Monday, February 8, 2016


The worst part of having feelings that are not always happy or positive, is people telling you to "look at the positive", or "you shouldn't focus on that".  I have come to expect and I do accept that type of response from Sam because he is a guy and guys in general are always in "fix it" mode.  However, it leaves me a bit frustrated when it comes from other sources because A. unless your child has CDKL5 you honestly have NO idea what we are really dealing with and B.  I actually want to FEEL all of my feelings.  I want to HONOR all of my feelings.  I want to EXPERIENCE all of my feelings, because it is the only way for me to truly be in balance.

When I have a day that is a bit off, I know there will be a day in the near future that will be a bit on.  Wrongs are always righted.  Downs are brought back up.  An empty glass will become full.  Trust me; I spend the majority of my time looking at the positives.  Besides the recent deaths, there are so many children with CDKL5 who continue to make progress, achieve accomplishments, and check items off their individual "To Do" lists.  This blog was created to share Sonzee's journey, but an important part is for me to get my thoughts out of my head so I do not suffocate.  Please do realize even in my "Debbie Downer" postings that I too am hanging onto HOPE.  Hope in Sonzee achieving milestones.  Hope in a long life for Sonzee and her CDKL5 siblings.  Hope in a cure for CDKL5.  

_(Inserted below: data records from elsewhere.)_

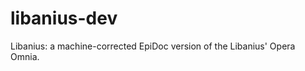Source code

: libanius-dev
============

Libanius: a machine-corrected EpiDoc version of the Libanius' Opera Omnia.
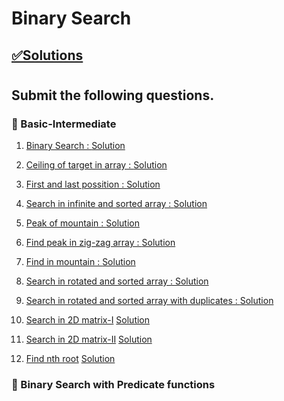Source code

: # Binary Search

## [✅Solutions](https://github.com/sahil-wadhai/DSA/tree/main/Solutions)

#

##  Submit the following questions.


### 🔰 Basic-Intermediate

1. [Binary Search : ](https://practice.geeksforgeeks.org/problems/binary-search-1587115620/1)
[Solution](https://github.com/sahil-wadhai/DSA/blob/master/Solutions/binary%20search/binarySearch.java)

2. [Ceiling of target in array : ](https://leetcode.com/problems/find-smallest-letter-greater-than-target)
[Solution](https://github.com/sahil-wadhai/DSA/blob/master/Solutions/binary%20search/FloorAndCeiling.java)

3. [First and last possition : ](https://leetcode.com/problems/find-first-and-last-position-of-element-in-sorted-array)
[Solution](https://github.com/sahil-wadhai/DSA/blob/master/Solutions/binary%20search/FirstLastInd.java)

4. [Search in infinite and sorted array : ](https://leetcode.com/discuss/interview-experience/1979273/infinite-sorted-array)
[Solution](https://github.com/sahil-wadhai/DSA/blob/master/Solutions/binary%20search/FindInInfy.java)

5. [Peak of mountain : ](https://leetcode.com/problems/peak-index-in-a-mountain-array)
[Solution](https://github.com/sahil-wadhai/DSA/blob/master/Solutions/binary%20search/PeakInMountain.java)

7. [Find peak in zig-zag array : ](https://leetcode.com/problems/find-peak-element/description/)
[Solution](https://github.com/sahil-wadhai/DSA/blob/master/Solutions/binary%20search/PeakInMountain.java)

8. [Find in mountain : ](https://leetcode.com/problems/find-in-mountain-array)
[Solution](https://github.com/sahil-wadhai/DSA/blob/master/Solutions/binary%20search/FindInMountain.java)

9. [Search in rotated and sorted array : ](https://leetcode.com/problems/search-in-rotated-sorted-array)
[Solution](https://github.com/sahil-wadhai/DSA/blob/master/Solutions/binary%20search/RotatedSorted1.java)

10. [Search in rotated and sorted array with duplicates : ](https://leetcode.com/problems/search-in-rotated-sorted-array-ii)
[Solution](https://github.com/sahil-wadhai/DSA/blob/master/Solutions/binary%20search/RotatedSorted2.java)

11. [Search in 2D matrix-I](https://leetcode.com/problems/search-a-2d-matrix)
[Solution]()

12. [Search in 2D matrix-II](https://leetcode.com/problems/search-a-2d-matrix-ii)
[Solution]()

13. [Find nth root]()
[Solution]()

### 🔰 Binary Search with Predicate functions



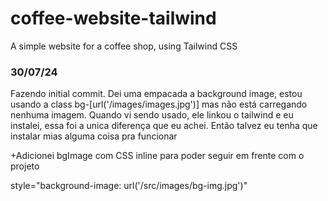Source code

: # coffee-website-tailwind
 A simple website for a coffee shop, using Tailwind CSS



### 30/07/24 
Fazendo initial commit.
Dei uma empacada a background image, estou usando a class bg-[url('/images/images.jpg')] mas não está carregando nenhuma imagem. 
Quando vi sendo usado, ele linkou o tailwind e eu instalei, essa foi a unica diferença que eu achei. Então talvez eu tenha que instalar mias alguma coisa pra funcionar

+Adicionei bgImage com CSS inline para poder seguir em frente com o projeto 

style="background-image: url('/src/images/bg-img.jpg')"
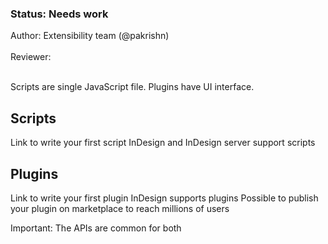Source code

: <!-- Status -->
<TitleBlock slots="heading, text" theme="light" />

### Status: Needs work

Author: Extensibility team (@pakrishn) <br></br>
Reviewer: <br></br>
<!-- End of status -->

Scripts are single JavaScript file. Plugins have UI interface.

## Scripts
Link to write your first script
InDesign and InDesign server support scripts

## Plugins
Link to write your first plugin
InDesign supports plugins
Possible to publish your plugin on marketplace to reach millions of users

Important: The APIs are common for both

Today Sam talked me into going to a super bowl party with the kids.  Sonzee has not been in the mood for making public appearances lately, and truthfully they have not been my thing lately either (shocking I know).  I was dreading going because the bear has been, well just that, a bear, and I would much rather stay in the confines of our home and let her be a bear here.  On top of her grouchiness, there is the mental preparation that comes with leaving my home because whenever I go out the conversation typically involves a reference to Sonzee's size, the fact that she'll soon be 1, and discussions regarding her seizures, all of which honestly, I don't always want to talk about.  Add to that my lack of desire to be social, and well, this just sounded like it was going to be a grand ole time.  So, the last thing I did before walking out the door was go grab a bottle of wine.  I was not quite sure if this was super bowl appropriate, but figured in the worst case, I would sit and drink the bottle myself. 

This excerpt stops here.